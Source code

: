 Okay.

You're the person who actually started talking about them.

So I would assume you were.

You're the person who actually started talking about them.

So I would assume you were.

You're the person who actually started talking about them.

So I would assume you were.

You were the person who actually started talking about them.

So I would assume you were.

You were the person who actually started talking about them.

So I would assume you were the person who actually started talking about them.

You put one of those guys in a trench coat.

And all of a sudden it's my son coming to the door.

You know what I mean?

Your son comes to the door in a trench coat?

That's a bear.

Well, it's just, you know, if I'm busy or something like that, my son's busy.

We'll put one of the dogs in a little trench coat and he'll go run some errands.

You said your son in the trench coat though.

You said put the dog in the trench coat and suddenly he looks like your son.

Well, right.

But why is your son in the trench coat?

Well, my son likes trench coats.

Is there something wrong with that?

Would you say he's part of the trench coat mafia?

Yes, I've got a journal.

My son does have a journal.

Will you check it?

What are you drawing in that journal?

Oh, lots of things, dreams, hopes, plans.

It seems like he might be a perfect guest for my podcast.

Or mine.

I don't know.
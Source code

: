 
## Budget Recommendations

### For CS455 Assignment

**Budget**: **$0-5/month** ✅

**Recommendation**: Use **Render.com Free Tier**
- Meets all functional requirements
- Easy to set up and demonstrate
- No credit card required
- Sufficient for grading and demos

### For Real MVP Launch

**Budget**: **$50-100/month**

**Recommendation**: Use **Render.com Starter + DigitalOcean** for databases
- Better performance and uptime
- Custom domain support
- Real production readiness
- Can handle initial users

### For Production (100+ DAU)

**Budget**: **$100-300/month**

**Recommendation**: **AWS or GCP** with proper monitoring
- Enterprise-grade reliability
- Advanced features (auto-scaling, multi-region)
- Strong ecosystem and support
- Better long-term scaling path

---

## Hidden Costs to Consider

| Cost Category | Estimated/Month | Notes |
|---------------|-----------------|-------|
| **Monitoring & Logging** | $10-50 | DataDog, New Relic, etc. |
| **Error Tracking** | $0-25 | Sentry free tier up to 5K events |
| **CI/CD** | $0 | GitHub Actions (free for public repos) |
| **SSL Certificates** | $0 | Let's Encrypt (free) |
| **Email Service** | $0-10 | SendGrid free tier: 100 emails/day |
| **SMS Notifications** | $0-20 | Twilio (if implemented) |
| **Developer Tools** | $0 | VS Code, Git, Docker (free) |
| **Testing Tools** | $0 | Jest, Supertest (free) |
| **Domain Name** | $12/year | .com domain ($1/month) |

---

——

_EXERCISE DIRECTIONS_
What's needed is every entry, returned word for word.

_RESPONSE BOX_
Source code

: Okay.

You're the person who actually started talking about them.

So I would assume you were.

You're the person who actually started talking about them.

So I would assume you were.

You're the person who actually started talking about them.

So I would assume you were.

You were the person who actually started talking about them.

So I would assume you were.

You were the person who actually started talking about them.

So I would assume you were the person who actually started talking about them.

You put one of those guys in a trench coat.

And all of a sudden it's my son coming to the door.

You know what I mean?

Your son comes to the door in a trench coat?

That's a bear.

Well, it's just, you know, if I'm busy or something like that, my son's busy.

We'll put one of the dogs in a little trench coat and he'll go run some errands.

You said your son in the trench coat though.

You said put the dog in the trench coat and suddenly he looks like your son.

Well, right.

But why is your son in the trench coat?

Well, my son likes trench coats.

Is there something wrong with that?

Would you say he's part of the trench coat mafia?

Yes, I've got a journal.

My son does have a journal.

Will you check it?

What are you drawing in that journal?

Oh, lots of things, dreams, hopes, plans.

It seems like he might be a perfect guest for my podcast.

Or mine.

I don't know.
Source code

: 
## Budget Recommendations

### For CS455 Assignment

**Budget**: **$0-5/month** ✅

**Recommendation**: Use **Render.com Free Tier**
- Meets all functional requirements
- Easy to set up and demonstrate
- No credit card required
- Sufficient for grading and demos

### For Real MVP Launch

**Budget**: **$50-100/month**

**Recommendation**: Use **Render.com Starter + DigitalOcean** for databases
- Better performance and uptime
- Custom domain support
- Real production readiness
- Can handle initial users

### For Production (100+ DAU)

**Budget**: **$100-300/month**

**Recommendation**: **AWS or GCP** with proper monitoring
- Enterprise-grade reliability
- Advanced features (auto-scaling, multi-region)
- Strong ecosystem and support
- Better long-term scaling path

---

## Hidden Costs to Consider

| Cost Category | Estimated/Month | Notes |
|---------------|-----------------|-------|
| **Monitoring & Logging** | $10-50 | DataDog, New Relic, etc. |
| **Error Tracking** | $0-25 | Sentry free tier up to 5K events |
| **CI/CD** | $0 | GitHub Actions (free for public repos) |
| **SSL Certificates** | $0 | Let's Encrypt (free) |
| **Email Service** | $0-10 | SendGrid free tier: 100 emails/day |
| **SMS Notifications** | $0-20 | Twilio (if implemented) |
| **Developer Tools** | $0 | VS Code, Git, Docker (free) |
| **Testing Tools** | $0 | Jest, Supertest (free) |
| **Domain Name** | $12/year | .com domain ($1/month) |

---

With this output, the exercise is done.